Alta runs fast, just like her idol Wilma Rudolph, an African American sprinter who grew up in Alta’s hometown of Clarksville, Tennessee, and won three Olympic gold medals. But when a new girl named Charmaine with fancy running shoes moves to town, Alta wonders if her own holey-sole shoes will be her downfall. The two compete to see who can run fastest and end up mad at each other.
The girls make up and become friends when they have to work together to carry a banner to a parade to honor Wilma.
The Quickest Kid in Clarksville, written by Pat Zietlow Miller and illustrated by Frank Morrison, shows two young girls bonding over their mutual admiration for their hometown hero. An author’s note at the back of the book emphasizes why Wilma Rudolph was a great role model for young black girls.

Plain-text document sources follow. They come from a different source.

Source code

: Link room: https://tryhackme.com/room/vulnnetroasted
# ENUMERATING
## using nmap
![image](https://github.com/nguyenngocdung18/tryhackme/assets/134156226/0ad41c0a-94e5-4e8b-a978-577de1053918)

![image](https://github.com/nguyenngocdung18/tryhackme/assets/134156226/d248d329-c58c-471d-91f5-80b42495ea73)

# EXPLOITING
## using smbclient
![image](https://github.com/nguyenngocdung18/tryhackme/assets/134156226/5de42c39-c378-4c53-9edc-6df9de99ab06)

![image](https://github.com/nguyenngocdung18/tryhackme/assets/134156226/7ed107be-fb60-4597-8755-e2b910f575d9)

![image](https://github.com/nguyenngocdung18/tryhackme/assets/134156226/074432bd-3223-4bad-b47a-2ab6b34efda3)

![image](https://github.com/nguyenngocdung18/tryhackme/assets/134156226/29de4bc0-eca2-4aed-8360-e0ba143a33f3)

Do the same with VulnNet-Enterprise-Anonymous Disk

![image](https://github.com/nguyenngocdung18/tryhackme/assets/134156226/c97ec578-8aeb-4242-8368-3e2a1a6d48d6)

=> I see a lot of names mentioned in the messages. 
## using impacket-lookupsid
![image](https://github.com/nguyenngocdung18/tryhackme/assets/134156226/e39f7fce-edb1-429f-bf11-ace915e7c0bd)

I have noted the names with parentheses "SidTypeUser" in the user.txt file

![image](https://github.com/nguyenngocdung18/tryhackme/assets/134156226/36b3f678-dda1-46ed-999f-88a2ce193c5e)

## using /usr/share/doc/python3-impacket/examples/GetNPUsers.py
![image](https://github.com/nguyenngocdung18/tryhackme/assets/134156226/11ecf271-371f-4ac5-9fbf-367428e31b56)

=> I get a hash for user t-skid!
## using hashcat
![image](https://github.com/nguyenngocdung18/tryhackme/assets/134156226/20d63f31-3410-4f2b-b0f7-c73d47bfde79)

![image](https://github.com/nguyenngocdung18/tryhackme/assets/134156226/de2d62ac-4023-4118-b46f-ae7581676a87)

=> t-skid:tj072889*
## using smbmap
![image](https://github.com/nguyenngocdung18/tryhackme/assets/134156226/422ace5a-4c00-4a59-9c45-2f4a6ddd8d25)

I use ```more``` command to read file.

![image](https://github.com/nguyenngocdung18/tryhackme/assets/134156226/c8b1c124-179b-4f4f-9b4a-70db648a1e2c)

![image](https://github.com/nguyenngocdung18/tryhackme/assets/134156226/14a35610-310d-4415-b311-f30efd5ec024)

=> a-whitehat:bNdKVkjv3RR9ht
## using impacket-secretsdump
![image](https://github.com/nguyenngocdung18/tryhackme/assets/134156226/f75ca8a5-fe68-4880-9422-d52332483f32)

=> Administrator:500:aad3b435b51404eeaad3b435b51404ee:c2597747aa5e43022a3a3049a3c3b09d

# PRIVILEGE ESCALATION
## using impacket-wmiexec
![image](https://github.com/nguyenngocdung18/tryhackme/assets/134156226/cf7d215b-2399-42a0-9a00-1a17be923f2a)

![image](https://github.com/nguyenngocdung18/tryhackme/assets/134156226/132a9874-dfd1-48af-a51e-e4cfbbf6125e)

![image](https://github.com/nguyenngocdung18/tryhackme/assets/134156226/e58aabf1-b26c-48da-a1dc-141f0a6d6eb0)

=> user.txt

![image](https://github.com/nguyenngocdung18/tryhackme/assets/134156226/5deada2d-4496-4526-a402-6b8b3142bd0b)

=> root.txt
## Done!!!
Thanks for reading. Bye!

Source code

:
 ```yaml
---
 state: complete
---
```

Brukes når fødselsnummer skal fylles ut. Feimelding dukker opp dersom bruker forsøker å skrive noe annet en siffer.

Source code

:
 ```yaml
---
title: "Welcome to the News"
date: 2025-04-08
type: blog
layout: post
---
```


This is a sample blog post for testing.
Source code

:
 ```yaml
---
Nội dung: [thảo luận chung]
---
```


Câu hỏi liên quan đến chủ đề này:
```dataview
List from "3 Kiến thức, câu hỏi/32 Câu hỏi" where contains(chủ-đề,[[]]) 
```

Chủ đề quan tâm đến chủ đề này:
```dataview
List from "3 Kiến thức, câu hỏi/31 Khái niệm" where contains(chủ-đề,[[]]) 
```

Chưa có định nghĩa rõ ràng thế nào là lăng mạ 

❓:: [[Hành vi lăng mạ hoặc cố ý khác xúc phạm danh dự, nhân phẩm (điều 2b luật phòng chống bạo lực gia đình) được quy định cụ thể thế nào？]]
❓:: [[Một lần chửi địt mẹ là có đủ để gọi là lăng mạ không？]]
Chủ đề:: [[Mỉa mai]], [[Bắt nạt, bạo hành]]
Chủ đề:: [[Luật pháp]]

Rudolph grew up in a racially segregated town with separate schools, doctors and restaurants for black people and white people. After she won at the Olympics, Clarksville wanted to schedule a parade and a banquet in her honor, but she wouldn’t agree to attend unless the events were open to everyone. Organizers agreed, and the celebrations were the first major events for blacks and whites in Clarksville history. More historical information about Rudolph is also included in the author’s note.
The Quickest Kid in Clarksville is great for children of all races both because of its historical perspective and because it shows kids learning to work through conflicts to find common ground and become friends.
The publisher provided me with a copy of this book in exchange for my honest review.